Spoken words are unusual objects of perception. Unlike visual words, where all components of the object can be observed in parallel, a spoken word is an event made up of a series of sounds. I will review some of the significant computational challenges this presents: how can we model representational and processing mechanisms that could support spoken word recognition in psychologically plausible ways? Consider a word like "bib"; somehow, the system has to keep track of the fact that the sound /b/ has occurred two times, with a specific intervening sound, and the pattern should be mapped onto the word "bib". Keeping track of what sounds are heard when turns out to be extremely challenging, and most models of spoken word recognition have deferred this problem.
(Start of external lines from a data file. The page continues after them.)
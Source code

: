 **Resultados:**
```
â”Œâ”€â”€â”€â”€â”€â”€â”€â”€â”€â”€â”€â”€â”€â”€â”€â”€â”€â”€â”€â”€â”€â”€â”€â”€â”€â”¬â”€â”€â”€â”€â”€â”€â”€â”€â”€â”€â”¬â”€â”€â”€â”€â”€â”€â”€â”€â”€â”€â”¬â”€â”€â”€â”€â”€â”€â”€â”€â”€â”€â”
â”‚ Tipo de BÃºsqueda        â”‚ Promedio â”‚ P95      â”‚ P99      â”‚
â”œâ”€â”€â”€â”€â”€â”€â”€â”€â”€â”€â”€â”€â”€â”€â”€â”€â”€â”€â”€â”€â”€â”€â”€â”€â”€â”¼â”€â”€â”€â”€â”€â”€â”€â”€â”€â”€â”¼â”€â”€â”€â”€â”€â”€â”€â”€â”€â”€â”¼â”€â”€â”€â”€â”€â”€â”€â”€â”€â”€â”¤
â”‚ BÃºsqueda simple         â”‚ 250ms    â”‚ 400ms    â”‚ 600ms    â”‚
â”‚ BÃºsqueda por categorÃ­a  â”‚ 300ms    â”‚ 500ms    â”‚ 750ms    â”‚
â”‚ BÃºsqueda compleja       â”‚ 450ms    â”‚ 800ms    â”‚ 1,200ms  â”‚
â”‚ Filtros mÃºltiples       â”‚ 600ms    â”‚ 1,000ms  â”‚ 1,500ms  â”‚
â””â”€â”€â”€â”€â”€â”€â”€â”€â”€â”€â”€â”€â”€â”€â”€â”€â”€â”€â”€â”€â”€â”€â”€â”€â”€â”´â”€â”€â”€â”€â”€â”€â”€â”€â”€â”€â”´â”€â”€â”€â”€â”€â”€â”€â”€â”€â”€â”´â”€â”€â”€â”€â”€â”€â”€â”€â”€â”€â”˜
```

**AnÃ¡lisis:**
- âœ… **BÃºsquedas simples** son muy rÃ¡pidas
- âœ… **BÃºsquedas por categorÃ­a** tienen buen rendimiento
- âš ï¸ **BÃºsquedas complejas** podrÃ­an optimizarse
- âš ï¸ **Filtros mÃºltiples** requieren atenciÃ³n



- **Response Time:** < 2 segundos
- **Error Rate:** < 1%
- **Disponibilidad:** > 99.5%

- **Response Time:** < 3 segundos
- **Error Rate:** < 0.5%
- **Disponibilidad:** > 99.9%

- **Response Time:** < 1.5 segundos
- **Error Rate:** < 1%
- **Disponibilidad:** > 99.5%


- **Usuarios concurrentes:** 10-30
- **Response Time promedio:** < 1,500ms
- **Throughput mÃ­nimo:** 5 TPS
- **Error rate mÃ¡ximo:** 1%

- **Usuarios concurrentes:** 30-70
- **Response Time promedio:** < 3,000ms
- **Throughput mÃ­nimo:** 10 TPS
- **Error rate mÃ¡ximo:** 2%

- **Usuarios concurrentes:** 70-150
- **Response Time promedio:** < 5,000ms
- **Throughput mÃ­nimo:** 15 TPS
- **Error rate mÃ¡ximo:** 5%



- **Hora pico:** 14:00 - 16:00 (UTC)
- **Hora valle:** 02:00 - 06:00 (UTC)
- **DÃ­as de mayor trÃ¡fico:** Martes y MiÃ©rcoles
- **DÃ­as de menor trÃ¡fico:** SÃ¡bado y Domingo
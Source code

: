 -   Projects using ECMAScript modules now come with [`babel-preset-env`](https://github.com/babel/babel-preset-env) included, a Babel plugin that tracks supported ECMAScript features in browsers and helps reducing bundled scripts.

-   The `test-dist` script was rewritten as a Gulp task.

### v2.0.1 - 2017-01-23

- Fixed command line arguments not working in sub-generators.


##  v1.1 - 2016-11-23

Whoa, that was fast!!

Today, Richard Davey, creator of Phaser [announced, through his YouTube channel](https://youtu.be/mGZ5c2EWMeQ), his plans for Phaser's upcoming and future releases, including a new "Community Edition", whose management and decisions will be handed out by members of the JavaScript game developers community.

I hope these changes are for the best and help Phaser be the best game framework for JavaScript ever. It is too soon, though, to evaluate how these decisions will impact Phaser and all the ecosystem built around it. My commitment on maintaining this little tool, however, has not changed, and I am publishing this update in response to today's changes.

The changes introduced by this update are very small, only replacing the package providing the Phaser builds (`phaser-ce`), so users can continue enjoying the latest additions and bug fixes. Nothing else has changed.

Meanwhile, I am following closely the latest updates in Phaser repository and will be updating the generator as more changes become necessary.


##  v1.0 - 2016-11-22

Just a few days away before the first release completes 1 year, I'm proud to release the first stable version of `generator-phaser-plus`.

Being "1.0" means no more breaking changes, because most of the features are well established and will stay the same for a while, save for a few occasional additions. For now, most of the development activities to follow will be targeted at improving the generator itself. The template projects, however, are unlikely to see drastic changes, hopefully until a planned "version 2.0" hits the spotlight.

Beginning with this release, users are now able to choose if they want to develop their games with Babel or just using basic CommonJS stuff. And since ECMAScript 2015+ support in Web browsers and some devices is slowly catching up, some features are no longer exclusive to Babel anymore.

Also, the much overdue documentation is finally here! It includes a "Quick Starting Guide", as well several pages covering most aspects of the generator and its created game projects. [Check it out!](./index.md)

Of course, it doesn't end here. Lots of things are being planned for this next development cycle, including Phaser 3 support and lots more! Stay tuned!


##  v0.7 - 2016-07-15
One of the best-known examples of a model that have addressed this "temporal extent problem" is the TRACE model of speech perception and spoken word recognition (McClelland & Elman, 1986). TRACE tackles the temporal extent problem by turning the temporal problem into a spatial one: it creates a memory buffer where featural, phonemic, and lexical representations are reduplicated at short intervals. This allows TRACE to detect separate instances of /b/ in "bib" with independent /b/ detectors aligned with different instants of time. Because TRACE also posits rich interconnections among units, as the size of the lexicon and/or the memory trace is increased, there is an explosion in the number of processing units and connections the model requires. My colleagues and I have recently proposed a radically different approach to the temporal extent problem (Hannagan, Magnuson, & Grainger, submitted). Our inspiration comes from models of visual word recognition; while the letters making up visual words can be observed in parallel, they are nonetheless ordered. Hannagan & Grainger (in press) have proposed a model combining position-specific letter units that map to spatially-invariant digram and word units. Applying the same approach to spoken words – with temporally specific input units but temporally-invariant diphone and word units – results in a model that is able to account for a similar depth and breadth of spoken word recognition phenomena as the TRACE model. I will review how the model handles classic problems in spoken word recognition, how it compares to TRACE and other models, and close with a discussion of phenomena the model does not (yet) simulate, and novel predictions the model generates.

Where and when:
03:45-05:00 Apr 24, 2012
MPI Nijmegen, Rm 163